🤖 AI Summary
This work addresses the limitations faced by existing computer-using agents, which are hindered by the scarcity of verifiable data and the inefficiency of online reinforcement learning. To overcome these challenges, the authors propose a unified framework that synthesizes high-fidelity tasks through a VeriGen task generation mechanism, enhanced by a Frontier Sampling strategy and a Visual Context Segmentation training approach to substantially scale up data volume and improve training efficiency. The system integrates key innovations including a multi-agent feedback loop, Docker-based concurrent interaction, and a visual context sliding window. Evaluated on the OSWorld and ScienceBoard benchmarks, the method achieves state-of-the-art success rates of 68.7% and 54.0%, respectively, establishing a new performance record for open-source computer-using agents.
📝 Abstract
Computer use agents (CUAs) are emerging as a powerful interface for automating complex digital workflows through visual perception and GUI execution. Online reinforcement learning with verifiable rewards (RLVR) has emerged as a key direction for scaling their capabilities. However, this paradigm is bottlenecked by verifiable data scarcity and online RL inefficiency. To break these barriers, we introduce ScaleCUA, a unified framework that scales online RL for CUAs via verifiable task synthesis and efficient training. At the data level, we design VeriGen, an end-to-end framework for generating verifiable RL tasks through iterative docker interactions and a multi-agent feedback loop. Scaled to 100+ concurrent agent workers via a shared docker interaction probe, this pipeline produces 24K+ verifiable tasks and nearly 3K high-quality RL tasks.
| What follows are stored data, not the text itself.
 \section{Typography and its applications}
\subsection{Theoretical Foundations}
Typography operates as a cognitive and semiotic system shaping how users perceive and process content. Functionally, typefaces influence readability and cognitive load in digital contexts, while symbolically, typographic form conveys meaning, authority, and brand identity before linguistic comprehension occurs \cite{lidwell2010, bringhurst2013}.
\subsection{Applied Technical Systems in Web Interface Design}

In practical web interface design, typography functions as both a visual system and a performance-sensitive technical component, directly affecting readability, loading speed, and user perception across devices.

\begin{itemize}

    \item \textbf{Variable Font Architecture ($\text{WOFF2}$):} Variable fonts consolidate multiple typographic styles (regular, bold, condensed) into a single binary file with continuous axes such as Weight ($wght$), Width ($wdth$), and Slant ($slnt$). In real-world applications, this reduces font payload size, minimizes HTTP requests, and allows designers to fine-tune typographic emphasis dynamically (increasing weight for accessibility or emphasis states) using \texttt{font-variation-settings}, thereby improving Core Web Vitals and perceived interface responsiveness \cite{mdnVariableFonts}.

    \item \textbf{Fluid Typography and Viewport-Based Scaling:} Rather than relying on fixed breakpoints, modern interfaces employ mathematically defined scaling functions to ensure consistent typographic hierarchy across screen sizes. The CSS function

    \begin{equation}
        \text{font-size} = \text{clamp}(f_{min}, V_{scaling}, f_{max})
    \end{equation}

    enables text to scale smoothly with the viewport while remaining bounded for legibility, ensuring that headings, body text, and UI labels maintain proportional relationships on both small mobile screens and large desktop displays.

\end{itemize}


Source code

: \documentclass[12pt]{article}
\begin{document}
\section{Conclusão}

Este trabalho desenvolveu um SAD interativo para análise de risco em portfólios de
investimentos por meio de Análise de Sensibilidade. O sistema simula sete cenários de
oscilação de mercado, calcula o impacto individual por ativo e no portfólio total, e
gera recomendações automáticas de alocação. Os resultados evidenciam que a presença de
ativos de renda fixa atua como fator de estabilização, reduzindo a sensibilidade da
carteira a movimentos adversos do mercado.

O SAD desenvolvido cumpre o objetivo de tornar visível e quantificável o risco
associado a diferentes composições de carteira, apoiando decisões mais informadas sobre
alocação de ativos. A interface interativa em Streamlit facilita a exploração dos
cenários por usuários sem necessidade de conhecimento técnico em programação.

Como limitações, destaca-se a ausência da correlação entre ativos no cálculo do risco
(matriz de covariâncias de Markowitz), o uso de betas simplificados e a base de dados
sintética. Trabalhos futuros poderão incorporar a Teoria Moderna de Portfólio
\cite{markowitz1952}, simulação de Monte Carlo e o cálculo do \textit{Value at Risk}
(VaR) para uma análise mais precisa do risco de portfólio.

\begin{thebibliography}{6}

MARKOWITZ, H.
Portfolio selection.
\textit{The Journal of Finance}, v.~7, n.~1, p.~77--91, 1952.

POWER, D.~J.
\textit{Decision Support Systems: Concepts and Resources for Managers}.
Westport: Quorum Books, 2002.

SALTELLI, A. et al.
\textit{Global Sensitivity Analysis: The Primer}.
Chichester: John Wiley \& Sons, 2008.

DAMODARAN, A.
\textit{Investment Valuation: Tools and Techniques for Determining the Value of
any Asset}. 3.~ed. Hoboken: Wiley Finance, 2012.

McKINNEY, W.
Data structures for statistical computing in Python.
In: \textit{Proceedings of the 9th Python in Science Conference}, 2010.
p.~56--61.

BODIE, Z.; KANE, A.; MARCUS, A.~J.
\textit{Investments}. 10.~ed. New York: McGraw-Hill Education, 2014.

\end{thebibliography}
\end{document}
To maximize sample efficiency, we propose Frontier Sampling, which tracks per-task capability and allocates rollouts to the current learning frontier. On the training side, we further design Visual Context Segmentation, a sliding window over recent visual context that balances rollout and training-engine pressure, yielding a 2.83x training speedup over step-wise decomposition. Together, ScaleCUA achieves 68.7% on OSWorld and 54.0% on ScienceBoard, establishing new state-of-the-art performance among open-source computer use agents. Code, models, and datasets are available at https://github.com/THUDM/SCALE-CUA.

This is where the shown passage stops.